In this section, we endeavour to share with you some of the techniques commonly used and
endorsed by the IBM WebSphere Support Team in determining the root cause of problems
and solving the problems. Understanding the components involved with WebSphere Portal
Server will greatly help your diagnostic and problem solving skills. So, we strongly
recommend that you first understand how all the WebSphere Portal Server components work
and how all the components are integrated to efficiently debug a problem.
This section of the Redpaper compliments
WebSphere Portal Version 6 Enterprise Scale
Deployment Best Practices
, SG24-7387
and the InfoCenter, which have very good
information about problem determination and troubleshooting. Refer to:
t.doc/wps/pd_stepone.html
5.3.1
Identify the failing component
WebSphere Portal Server should be considered as a horizontal framework rather than a sole
application because a complete Portal Solution is comprised of many different components.

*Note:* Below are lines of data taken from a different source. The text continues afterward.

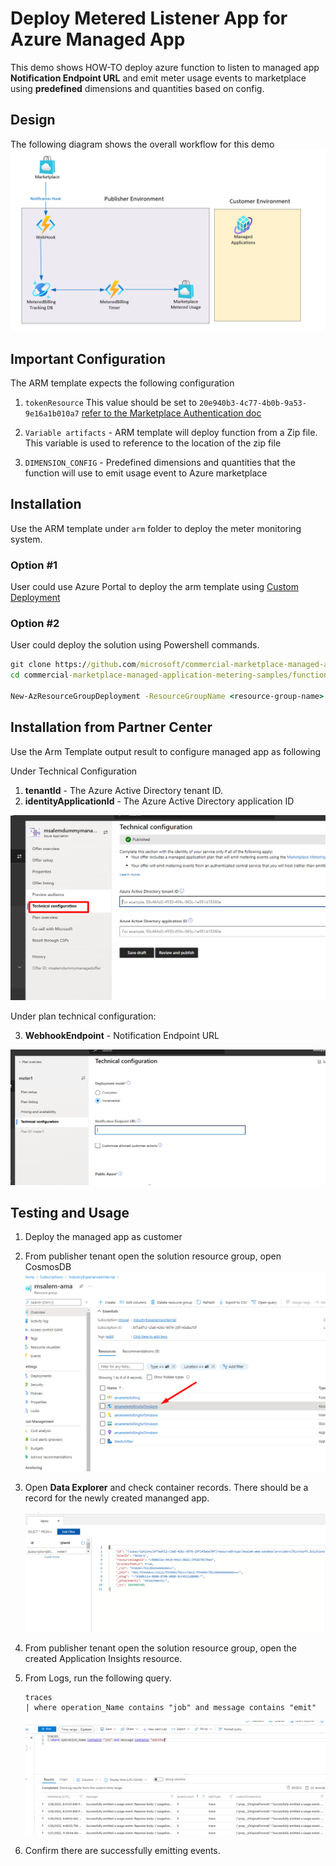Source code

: # Deploy Metered Listener App for Azure Managed App

This demo shows HOW-TO deploy azure function to listen to  managed app **Notification Endpoint URL** and emit meter usage events to marketplace using **predefined** dimensions and quantities based on config.

## Design

The following diagram shows the overall workflow for this demo
![Diagram](./images/Diagram.png)

## Important Configuration
The ARM template expects the following configuration

1. `tokenResource` This value should be set to `20e940b3-4c77-4b0b-9a53-9e16a1b010a7` [refer to the Marketplace Authentication doc](https://docs.microsoft.com/en-us/azure/marketplace/marketplace-metering-service-authentication)

1. `Variable artifacts` - ARM template will deploy function from a Zip file. This variable is used to reference to the location of the zip file
1. `DIMENSION_CONFIG` - Predefined dimensions and quantities that the function will use to emit usage event to Azure marketplace

## Installation

Use the ARM template under `arm` folder to deploy the meter monitoring system.

### Option #1

User could use Azure Portal to deploy the arm template using [Custom Deployment](https://portal.azure.com/#create/Microsoft.Template)

### Option #2

User could deploy the solution using Powershell commands.

```cmd
git clone https://github.com/microsoft/commercial-marketplace-managed-application-metering-samples.git
cd commercial-marketplace-managed-application-metering-samples/function/ama-custom-billing-notification-webhook/arm

New-AzResourceGroupDeployment -ResourceGroupName <resource-group-name> -TemplateFile ./azuredeploy.json
```

## Installation from Partner Center

Use the Arm Template output result to configure managed app as following

Under Technical Configuration

1. **tenantId** - The Azure Active Directory tenant ID.
2. **identityApplicationId** - The Azure Active Directory application ID

![diagram](./images/Diagram2.png)

Under plan technical configuration:

3. **WebhookEndpoint** - Notification Endpoint URL

![diagram](./images/Diagram3.png)

## Testing and Usage

1. Deploy the managed app as customer
2. From publisher tenant open the solution resource group, open CosmosDB
![diagram](./images/Diagram4.png)
3. Open **Data Explorer** and check container records. There should be a record for the newly created mananged app.

    ![diagram](./images/Diagram5.png)

4. From publisher tenant open the solution resource group, open the created Application Insights resource.
5. From Logs, run the following query.

    ```text
    traces 
    | where operation_Name contains "job" and message contains "emit"
    ```

    ![diagram](./images/Diagram6.png)

6. Confirm there are successfully emitting events.
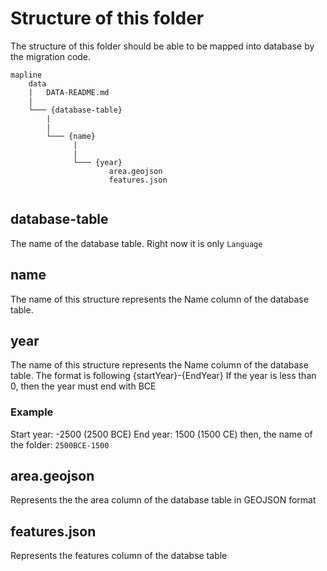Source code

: # Structure of this folder
The structure of this folder should be able to be mapped into database by the migration code.
```
mapline
    data
    |   DATA-README.md
    |
    └─── {database-table}
        |
        |
        └─── {name}
              |
              |
              └─── {year}
                      area.geojson
                      features.json
                    
```

## database-table
The name of the database table. Right now it is only `Language`

## name
The name of this structure represents the Name column of the database table.

## year
The name of this structure represents the Name column of the database table.
The format is following {startYear}-{EndYear}
If the year is less than 0, then the year must end with BCE

### Example
Start year: -2500 (2500 BCE)
End year: 1500 (1500 CE)
then, the name of the folder: `2500BCE-1500`

## area.geojson
Represents the the area column of the database table in GEOJSON format

## features.json
Represents the features column of the databse table
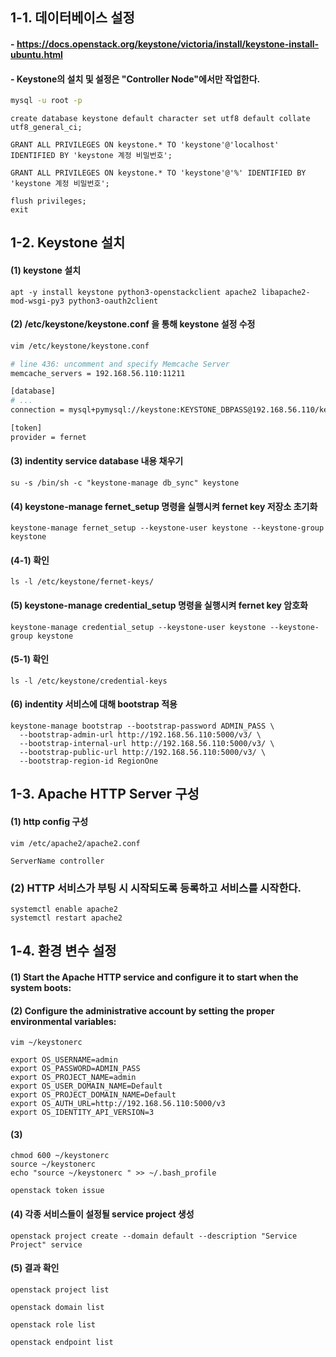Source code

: ## 1-1. 데이터베이스 설정

#### - https://docs.openstack.org/keystone/victoria/install/keystone-install-ubuntu.html

#### - Keystone의 설치 및 설정은 "Controller Node"에서만 작업한다.

```bash
mysql -u root -p
```

```
create database keystone default character set utf8 default collate utf8_general_ci;

GRANT ALL PRIVILEGES ON keystone.* TO 'keystone'@'localhost' IDENTIFIED BY 'keystone 계정 비밀번호';

GRANT ALL PRIVILEGES ON keystone.* TO 'keystone'@'%' IDENTIFIED BY 'keystone 계정 비밀번호';

flush privileges;
exit
```

## 1-2. Keystone 설치

#### (1) keystone 설치 
```
apt -y install keystone python3-openstackclient apache2 libapache2-mod-wsgi-py3 python3-oauth2client
```

#### (2) /etc/keystone/keystone.conf 을 통해 keystone 설정 수정
```bash
vim /etc/keystone/keystone.conf

# line 436: uncomment and specify Memcache Server
memcache_servers = 192.168.56.110:11211

[database]
# ...
connection = mysql+pymysql://keystone:KEYSTONE_DBPASS@192.168.56.110/keystone

[token]
provider = fernet
```

#### (3) indentity service database 내용 채우기
```
su -s /bin/sh -c "keystone-manage db_sync" keystone
```

#### (4) keystone-manage fernet_setup 명령을 실행시켜 fernet key 저장소 초기화
```
keystone-manage fernet_setup --keystone-user keystone --keystone-group keystone
```
#### (4-1) 확인
```
ls -l /etc/keystone/fernet-keys/
```

#### (5) keystone-manage credential_setup 명령을 실행시켜 fernet key 암호화
```
keystone-manage credential_setup --keystone-user keystone --keystone-group keystone
```
#### (5-1) 확인
```
ls -l /etc/keystone/credential-keys
```

#### (6) indentity 서비스에 대해 bootstrap 적용
```
keystone-manage bootstrap --bootstrap-password ADMIN_PASS \
  --bootstrap-admin-url http://192.168.56.110:5000/v3/ \
  --bootstrap-internal-url http://192.168.56.110:5000/v3/ \
  --bootstrap-public-url http://192.168.56.110:5000/v3/ \
  --bootstrap-region-id RegionOne
```

## 1-3. Apache HTTP Server 구성

#### (1) http config 구성
```
vim /etc/apache2/apache2.conf

ServerName controller
```

### (2) HTTP 서비스가 부팅 시 시작되도록 등록하고 서비스를 시작한다.
```
systemctl enable apache2
systemctl restart apache2
```

## 1-4. 환경 변수 설정

#### (1) Start the Apache HTTP service and configure it to start when the system boots:
#### (2) Configure the administrative account by setting the proper environmental variables:
```
vim ~/keystonerc

export OS_USERNAME=admin
export OS_PASSWORD=ADMIN_PASS
export OS_PROJECT_NAME=admin
export OS_USER_DOMAIN_NAME=Default
export OS_PROJECT_DOMAIN_NAME=Default
export OS_AUTH_URL=http://192.168.56.110:5000/v3
export OS_IDENTITY_API_VERSION=3
```

#### (3)
```
chmod 600 ~/keystonerc
source ~/keystonerc
echo "source ~/keystonerc " >> ~/.bash_profile

openstack token issue
```

#### (4) 각종 서비스들이 설정될 service project 생성
```
openstack project create --domain default --description "Service Project" service
```

#### (5) 결과 확인
```
openstack project list

openstack domain list

openstack role list

openstack endpoint list
```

So, with all these components in place, it is very important to narrow down exactly the failing
component in case there is a problem.
5.3.2
JVM problems
Understanding JVM is very important because the IBM WebSphere platform is built on Java
and the Application Server is a Java-servlet-based application deployment environment for
server-side applications and JavaBeans. Let us discuss some common problems with JVM
and how we can diagnose them.
When is a crash a crash and not a hang
The properties of a crash and a hang at either level are basically the same. A hang occurs
when a process or thread gets stuck waiting for something (usually a lock of some kind or
some software/hardware resource) to become free. Waiting for a lock or a resource is not
uncommon, but it is when that lock or resource does not become available that a hang
occurs.
It is also important to note that hangs can sometimes be diagnosed too early. For example, a
resource is very busy at a given time; a process or thread that needs to use that resource may
then have to wait an unusually long time for that resource to become free. A user may be
unaware that the resource is busy and only sees the process waiting, so he interprets that as
a hang when it is actually working as designed, albeit slowly.
A crash is very different from a hang and occurs when an unexpected hardware or software
error occurs. When these errors occur, special error handling is hopefully invoked to dump out
diagnostic information and reports that will hopefully be useful to track down the cause of the
error. Crashes can be thought of as point-in-time problems that require post-mortem analysis,
and hangs can be thought of as real-time problems that one can analyze live.